Luv' singles chronology
| "Eeny Meeny Miny Moe" (1979) | "'Ooh, Yes I Do'" (1979) | "Ann-Maria" (1980) |

= Ooh, Yes I Do =

"Ooh, Yes I Do" is the ninth single by the Dutch girl group Luv', released in the autumn of 1979 by CNR/Carrere Records. The song appears on the group's 1979 third studio album True Luv'. It was a hit in Benelux, Denmark, France, Germany and Austria. The Spanish version of the record turned gold in Mexico.

==Background==
In the summer of 1979, Luv' and their producers and songwriters (Hans van Hemert and Piet Souer) decided to leave Philips/Phonogram Records (which had released the group's records for two years). José Hoebee, Patty Brard, Marga Scheide and their team signed a 750,000 Dutch Guilder contract with CNR affiliated to Carrere Records on October 7, 1979. With this new deal, Luv's challenge was to prove that after one year and a half of mainstream success, the trio could still score hit records in the music charts. The formation's first single released by Carrere was "Ooh, Yes I Do", a track composed and produced by Van Hemert. The song used a melody inspired by the flute theme of ABBA's "Gimme! Gimme! Gimme! (A Man After Midnight)" (1979). It became an instant hit. A Spanish version (entitled "Si, Que Si") was recorded for the Latin American market and reached gold status in Mexico.

In 2021, DJ WR (Wouter Reinders) and DJ BarFeet (Maarten Bervoets) posted the uptempo remixes of "Ooh, Yes I Do" and "Si, Que Si" on their YesterMix's YouTube channel.

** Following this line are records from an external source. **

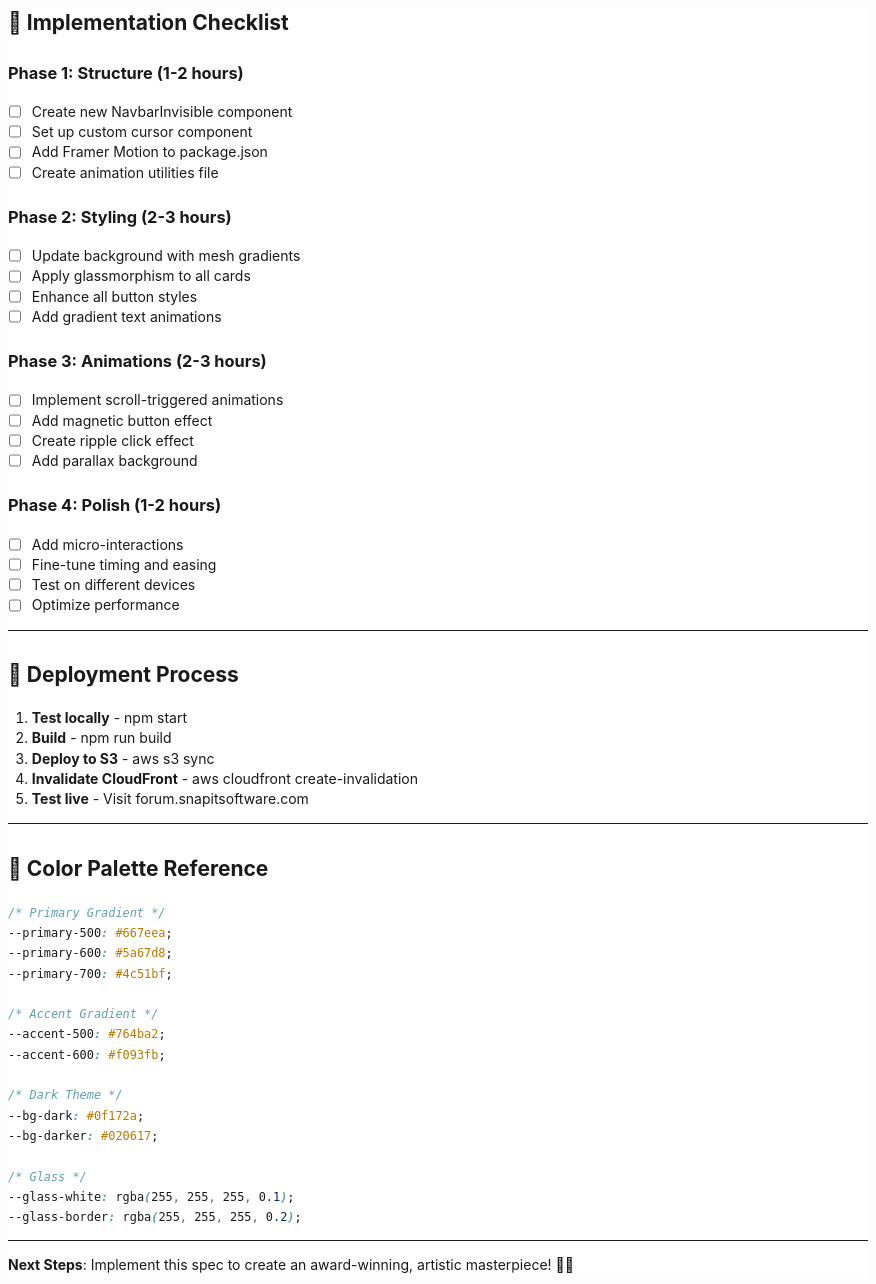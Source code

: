 ## 🎯 Implementation Checklist

### Phase 1: Structure (1-2 hours)
- [ ] Create new NavbarInvisible component
- [ ] Set up custom cursor component
- [ ] Add Framer Motion to package.json
- [ ] Create animation utilities file

### Phase 2: Styling (2-3 hours)
- [ ] Update background with mesh gradients
- [ ] Apply glassmorphism to all cards
- [ ] Enhance all button styles
- [ ] Add gradient text animations

### Phase 3: Animations (2-3 hours)
- [ ] Implement scroll-triggered animations
- [ ] Add magnetic button effect
- [ ] Create ripple click effect
- [ ] Add parallax background

### Phase 4: Polish (1-2 hours)
- [ ] Add micro-interactions
- [ ] Fine-tune timing and easing
- [ ] Test on different devices
- [ ] Optimize performance

---

## 🚀 Deployment Process

1. **Test locally** - npm start
2. **Build** - npm run build
3. **Deploy to S3** - aws s3 sync
4. **Invalidate CloudFront** - aws cloudfront create-invalidation
5. **Test live** - Visit forum.snapitsoftware.com

---

## 🎨 Color Palette Reference

```css
/* Primary Gradient */
--primary-500: #667eea;
--primary-600: #5a67d8;
--primary-700: #4c51bf;

/* Accent Gradient */
--accent-500: #764ba2;
--accent-600: #f093fb;

/* Dark Theme */
--bg-dark: #0f172a;
--bg-darker: #020617;

/* Glass */
--glass-white: rgba(255, 255, 255, 0.1);
--glass-border: rgba(255, 255, 255, 0.2);
```

---

**Next Steps**: Implement this spec to create an award-winning, artistic masterpiece! 🎨✨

In 2025, the track was remixed as part of Only Luv' – The Matt Pop Remixes.

==Commercial performance==
Ooh Yes I Do was a Top 5 hit in Denmark and the Netherlands, a Top 10 record in Belgium and France, a Top 20 single in Austria and a Top 30 song in Germany.

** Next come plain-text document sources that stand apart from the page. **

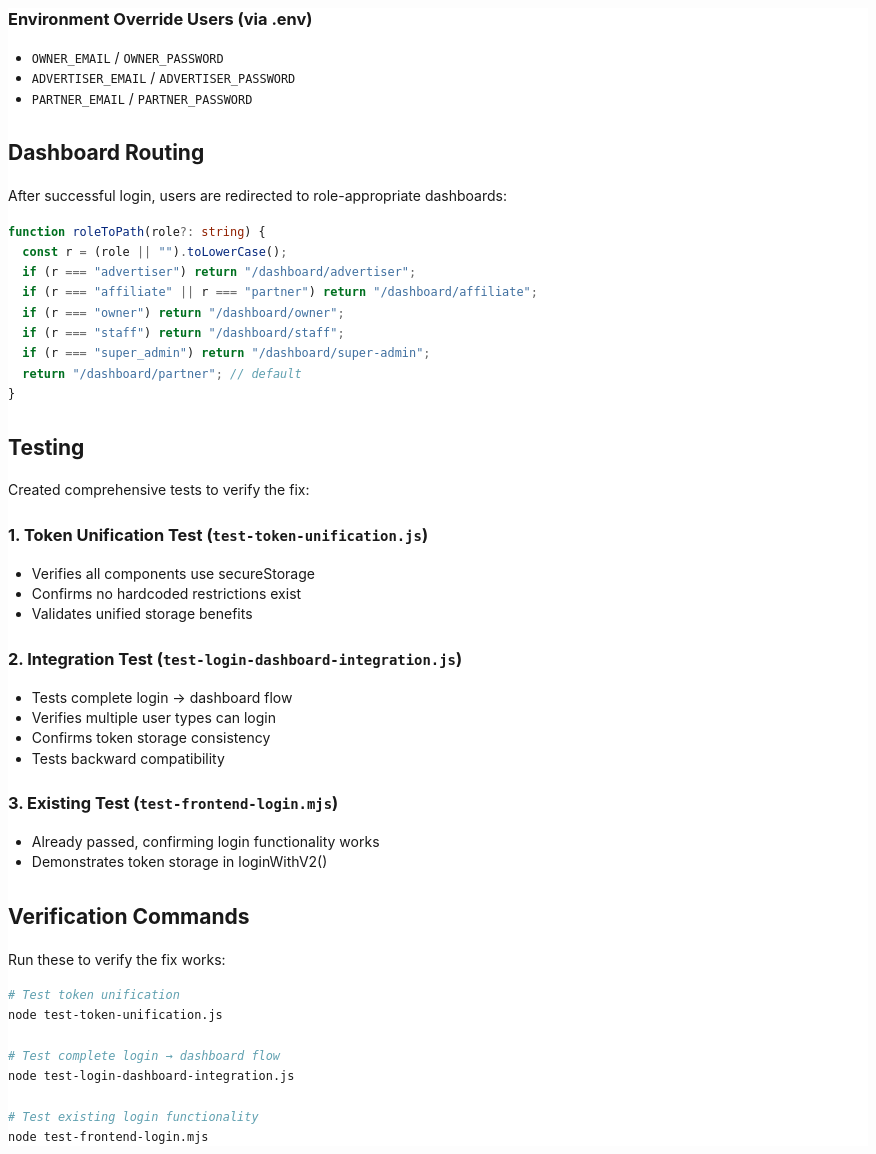 ### Environment Override Users (via .env)
- `OWNER_EMAIL` / `OWNER_PASSWORD`
- `ADVERTISER_EMAIL` / `ADVERTISER_PASSWORD`  
- `PARTNER_EMAIL` / `PARTNER_PASSWORD`

## Dashboard Routing

After successful login, users are redirected to role-appropriate dashboards:

```typescript
function roleToPath(role?: string) {
  const r = (role || "").toLowerCase();
  if (r === "advertiser") return "/dashboard/advertiser";
  if (r === "affiliate" || r === "partner") return "/dashboard/affiliate";
  if (r === "owner") return "/dashboard/owner";
  if (r === "staff") return "/dashboard/staff";
  if (r === "super_admin") return "/dashboard/super-admin";
  return "/dashboard/partner"; // default
}
```

## Testing

Created comprehensive tests to verify the fix:

### 1. **Token Unification Test** (`test-token-unification.js`)
- Verifies all components use secureStorage
- Confirms no hardcoded restrictions exist
- Validates unified storage benefits

### 2. **Integration Test** (`test-login-dashboard-integration.js`)
- Tests complete login → dashboard flow
- Verifies multiple user types can login
- Confirms token storage consistency
- Tests backward compatibility

### 3. **Existing Test** (`test-frontend-login.mjs`)
- Already passed, confirming login functionality works
- Demonstrates token storage in loginWithV2()

## Verification Commands

Run these to verify the fix works:

```bash
# Test token unification
node test-token-unification.js

# Test complete login → dashboard flow  
node test-login-dashboard-integration.js

# Test existing login functionality
node test-frontend-login.mjs
```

The single sold 200.000 copies in France.

==Track listing and release==

CNR/Carrere licensed the rights for Luv's records to various labels worldwide.

7" Vinyl

- a. "Ooh, Yes I Do"
- b. "My Guy"

| Countries | Year | Label | Catalog |
|---|---|---|---|
| Netherlands | 1979 | CNR/Carrere Records | 49.565 |
| Germany/Austria | 1979 | Carrere Records | 2044165 |
| France | 1979 | Carrere Records | 49.565 |
| Scandinavia | 1979 | EMI/Carrere Records | 49.565 |
| Spain | 1979 | Carrere Records | Car 0012 |
| Italy | 1979 | RCA Records | PB 6459 |
| Mexico | 1979 | Discos Musart | 30603 |
| South Africa | 1979 | Moonshine Records |  |

==Cover versions==

- In 1980, Franz Lambert covered the song for the German compilation "Pop-Orgel Hit-Parade 6".
- In 1980, Bulgarian act Обектив covered the track as "S.O.S".
- In 2006, Dutch drag queen Lola recorded a version of "Ooh, Yes I Do".

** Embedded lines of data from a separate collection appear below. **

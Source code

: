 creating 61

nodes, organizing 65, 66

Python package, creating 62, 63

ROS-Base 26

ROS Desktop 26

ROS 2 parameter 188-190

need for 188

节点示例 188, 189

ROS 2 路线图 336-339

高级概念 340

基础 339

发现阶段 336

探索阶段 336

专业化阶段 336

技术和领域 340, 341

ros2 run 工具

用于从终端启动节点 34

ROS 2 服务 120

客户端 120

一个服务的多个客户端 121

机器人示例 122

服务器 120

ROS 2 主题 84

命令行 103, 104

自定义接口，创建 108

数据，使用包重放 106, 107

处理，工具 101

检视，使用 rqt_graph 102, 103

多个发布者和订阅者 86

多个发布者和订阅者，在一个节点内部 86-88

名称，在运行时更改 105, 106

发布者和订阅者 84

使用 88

==Charts and certification==

===Weekly charts===

| Chart (1979–1980) | Peak position |
|---|---|
| Europarade (currently Eurochart Hot 100 Singles) | 10 |
| Netherlands (Dutch Top 40) | 5 |
| Netherlands (Nationale Hitparade (currently Single Top 100) | 4 |
| Belgium/Flanders (BRT Top 30) | 5 |
| Belgium/Flanders (Ultratop) | 7 |
| Germany (Media Control Charts/Musikmarkt) | 27 |
| Austria (Ö3 Hitparade) | 13 |
| Denmark (BT Hitlisten) | 2 |
| France (SNEP chart) | 10 |

===Year-end charts===

| Chart (1979–1980) | Position |
|---|---|
| Netherlands (Nationale Hitparade) 1979 | 70 |
| Netherlands (Dutch Top 40) 1979 | 84 |
| Netherlands (Dutch Top 40) 1980 | 198 |
| Belgium/Flanders (Ultratop) 1979 | 91 |
| Germany (Media Control Charts/Musikmarkt) 1980 | 101 |

==Certification==

"Si, que si", the Spanish version of "Ooh, Yes I Do", turned gold in Mexico in May 1980.